Start of Material supplied
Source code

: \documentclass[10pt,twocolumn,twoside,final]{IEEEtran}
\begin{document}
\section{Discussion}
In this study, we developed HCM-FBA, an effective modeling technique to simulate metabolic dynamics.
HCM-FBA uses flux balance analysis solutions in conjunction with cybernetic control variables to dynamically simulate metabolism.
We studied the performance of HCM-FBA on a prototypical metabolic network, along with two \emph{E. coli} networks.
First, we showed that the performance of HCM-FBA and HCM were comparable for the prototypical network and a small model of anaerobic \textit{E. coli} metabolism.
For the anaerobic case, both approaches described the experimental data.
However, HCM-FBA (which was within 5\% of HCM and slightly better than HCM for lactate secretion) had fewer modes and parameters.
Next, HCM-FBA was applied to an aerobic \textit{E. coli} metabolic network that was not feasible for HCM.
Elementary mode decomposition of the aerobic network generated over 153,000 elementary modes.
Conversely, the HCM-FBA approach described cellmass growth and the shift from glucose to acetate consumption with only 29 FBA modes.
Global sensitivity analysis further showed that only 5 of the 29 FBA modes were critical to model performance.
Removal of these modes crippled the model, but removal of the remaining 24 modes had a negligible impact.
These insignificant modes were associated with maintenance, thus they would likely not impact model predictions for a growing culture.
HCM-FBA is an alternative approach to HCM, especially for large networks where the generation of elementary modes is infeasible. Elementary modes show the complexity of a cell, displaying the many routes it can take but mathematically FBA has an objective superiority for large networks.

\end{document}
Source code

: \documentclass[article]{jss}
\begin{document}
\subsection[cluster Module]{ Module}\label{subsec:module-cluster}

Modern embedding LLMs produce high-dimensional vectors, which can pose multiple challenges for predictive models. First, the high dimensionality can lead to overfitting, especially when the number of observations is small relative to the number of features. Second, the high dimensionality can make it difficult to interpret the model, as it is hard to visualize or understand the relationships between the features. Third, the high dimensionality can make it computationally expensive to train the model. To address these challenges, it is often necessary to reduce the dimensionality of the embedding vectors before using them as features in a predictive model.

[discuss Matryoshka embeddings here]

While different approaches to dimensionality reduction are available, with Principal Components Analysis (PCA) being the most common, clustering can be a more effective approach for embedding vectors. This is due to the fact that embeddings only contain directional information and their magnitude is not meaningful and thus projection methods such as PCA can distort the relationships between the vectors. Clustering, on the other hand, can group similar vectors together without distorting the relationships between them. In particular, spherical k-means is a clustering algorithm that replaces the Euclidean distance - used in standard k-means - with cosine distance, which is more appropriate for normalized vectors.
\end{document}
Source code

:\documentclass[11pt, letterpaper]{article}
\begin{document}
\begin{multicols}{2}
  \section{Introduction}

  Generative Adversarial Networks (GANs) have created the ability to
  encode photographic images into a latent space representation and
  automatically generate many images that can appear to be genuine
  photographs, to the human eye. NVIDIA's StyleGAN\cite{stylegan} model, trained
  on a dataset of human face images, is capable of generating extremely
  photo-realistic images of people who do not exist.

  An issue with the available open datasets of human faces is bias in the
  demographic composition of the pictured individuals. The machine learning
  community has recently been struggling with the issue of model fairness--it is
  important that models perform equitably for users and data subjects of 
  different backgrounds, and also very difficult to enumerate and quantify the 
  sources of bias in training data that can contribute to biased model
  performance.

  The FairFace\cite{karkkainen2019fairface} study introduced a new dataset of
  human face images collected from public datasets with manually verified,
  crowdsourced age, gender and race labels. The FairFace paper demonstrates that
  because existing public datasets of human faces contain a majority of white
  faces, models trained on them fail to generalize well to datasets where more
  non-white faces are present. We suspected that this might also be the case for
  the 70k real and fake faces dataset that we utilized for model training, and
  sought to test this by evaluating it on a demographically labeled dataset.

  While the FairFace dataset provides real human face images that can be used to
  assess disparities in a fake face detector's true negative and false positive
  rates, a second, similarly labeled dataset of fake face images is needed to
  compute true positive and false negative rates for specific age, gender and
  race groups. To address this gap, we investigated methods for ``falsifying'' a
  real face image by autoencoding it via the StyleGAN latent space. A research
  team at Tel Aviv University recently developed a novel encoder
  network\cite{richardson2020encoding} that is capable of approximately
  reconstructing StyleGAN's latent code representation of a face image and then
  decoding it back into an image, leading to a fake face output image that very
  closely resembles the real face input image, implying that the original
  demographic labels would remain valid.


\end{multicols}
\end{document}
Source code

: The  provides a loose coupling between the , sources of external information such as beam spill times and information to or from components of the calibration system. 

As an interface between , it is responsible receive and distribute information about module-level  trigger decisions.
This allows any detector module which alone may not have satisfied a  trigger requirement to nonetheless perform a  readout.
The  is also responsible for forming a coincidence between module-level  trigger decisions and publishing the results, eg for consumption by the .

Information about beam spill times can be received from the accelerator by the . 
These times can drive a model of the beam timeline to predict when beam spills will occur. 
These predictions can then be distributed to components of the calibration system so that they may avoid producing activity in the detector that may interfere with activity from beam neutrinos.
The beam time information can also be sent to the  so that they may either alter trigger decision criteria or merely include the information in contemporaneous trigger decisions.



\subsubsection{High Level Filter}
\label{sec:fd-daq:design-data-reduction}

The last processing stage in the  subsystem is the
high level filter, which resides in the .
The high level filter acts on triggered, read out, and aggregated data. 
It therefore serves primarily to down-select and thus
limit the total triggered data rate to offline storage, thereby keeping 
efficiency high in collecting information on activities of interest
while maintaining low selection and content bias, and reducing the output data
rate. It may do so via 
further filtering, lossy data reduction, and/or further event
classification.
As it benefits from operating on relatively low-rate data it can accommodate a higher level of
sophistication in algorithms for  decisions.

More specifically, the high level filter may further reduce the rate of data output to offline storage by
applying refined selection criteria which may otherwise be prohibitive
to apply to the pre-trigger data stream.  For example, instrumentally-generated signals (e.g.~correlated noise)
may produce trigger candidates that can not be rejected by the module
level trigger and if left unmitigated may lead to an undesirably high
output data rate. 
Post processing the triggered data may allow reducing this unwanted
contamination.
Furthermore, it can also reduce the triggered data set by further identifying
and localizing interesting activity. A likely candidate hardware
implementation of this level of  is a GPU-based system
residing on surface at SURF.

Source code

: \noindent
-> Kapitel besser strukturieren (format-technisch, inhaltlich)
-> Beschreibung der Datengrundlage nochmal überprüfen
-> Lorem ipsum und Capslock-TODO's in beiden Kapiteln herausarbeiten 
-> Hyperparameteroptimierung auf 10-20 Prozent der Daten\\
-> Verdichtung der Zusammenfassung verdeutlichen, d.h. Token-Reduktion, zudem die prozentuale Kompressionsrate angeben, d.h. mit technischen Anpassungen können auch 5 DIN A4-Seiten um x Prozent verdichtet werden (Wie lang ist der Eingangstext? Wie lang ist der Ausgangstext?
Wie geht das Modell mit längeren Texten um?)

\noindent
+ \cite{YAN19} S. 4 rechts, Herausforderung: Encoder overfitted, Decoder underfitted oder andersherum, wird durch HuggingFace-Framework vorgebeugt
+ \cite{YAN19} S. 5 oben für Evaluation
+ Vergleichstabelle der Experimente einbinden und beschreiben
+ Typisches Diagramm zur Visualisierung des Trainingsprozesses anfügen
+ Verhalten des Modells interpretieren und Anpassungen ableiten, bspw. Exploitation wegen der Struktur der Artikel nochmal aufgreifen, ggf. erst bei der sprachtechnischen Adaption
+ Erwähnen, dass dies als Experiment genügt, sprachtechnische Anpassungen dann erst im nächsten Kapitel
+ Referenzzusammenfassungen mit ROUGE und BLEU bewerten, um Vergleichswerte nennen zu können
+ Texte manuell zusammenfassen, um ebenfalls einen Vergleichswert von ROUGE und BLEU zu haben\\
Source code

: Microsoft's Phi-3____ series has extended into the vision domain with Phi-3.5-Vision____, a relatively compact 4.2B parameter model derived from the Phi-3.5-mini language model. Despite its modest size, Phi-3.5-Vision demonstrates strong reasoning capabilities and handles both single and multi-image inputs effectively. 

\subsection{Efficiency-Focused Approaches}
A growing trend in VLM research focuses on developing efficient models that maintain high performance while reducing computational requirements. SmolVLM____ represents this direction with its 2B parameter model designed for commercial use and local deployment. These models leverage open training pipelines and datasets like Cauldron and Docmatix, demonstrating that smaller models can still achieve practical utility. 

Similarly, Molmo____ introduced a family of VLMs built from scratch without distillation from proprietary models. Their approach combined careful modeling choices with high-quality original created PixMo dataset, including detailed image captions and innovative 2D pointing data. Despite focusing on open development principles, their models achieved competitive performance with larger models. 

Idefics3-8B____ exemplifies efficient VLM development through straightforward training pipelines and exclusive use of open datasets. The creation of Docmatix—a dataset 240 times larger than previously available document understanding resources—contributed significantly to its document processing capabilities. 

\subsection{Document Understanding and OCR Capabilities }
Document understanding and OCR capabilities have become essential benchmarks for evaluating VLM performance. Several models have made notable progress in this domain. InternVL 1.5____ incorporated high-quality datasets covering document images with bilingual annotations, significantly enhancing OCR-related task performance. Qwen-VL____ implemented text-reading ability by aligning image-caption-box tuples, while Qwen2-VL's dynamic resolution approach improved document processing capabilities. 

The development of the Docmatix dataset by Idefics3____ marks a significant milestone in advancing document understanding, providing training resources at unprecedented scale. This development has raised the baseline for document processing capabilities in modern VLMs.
End of Material supplied
» What to do: All lines above from the line with "limit the total" through the line with "classification.", both included, are to be set down exactly, with nothing else.

» Exercise solution:
limit the total triggered data rate to offline storage, thereby keeping 
efficiency high in collecting information on activities of interest
while maintaining low selection and content bias, and reducing the output data
rate. It may do so via 
further filtering, lossy data reduction, and/or further event
classification.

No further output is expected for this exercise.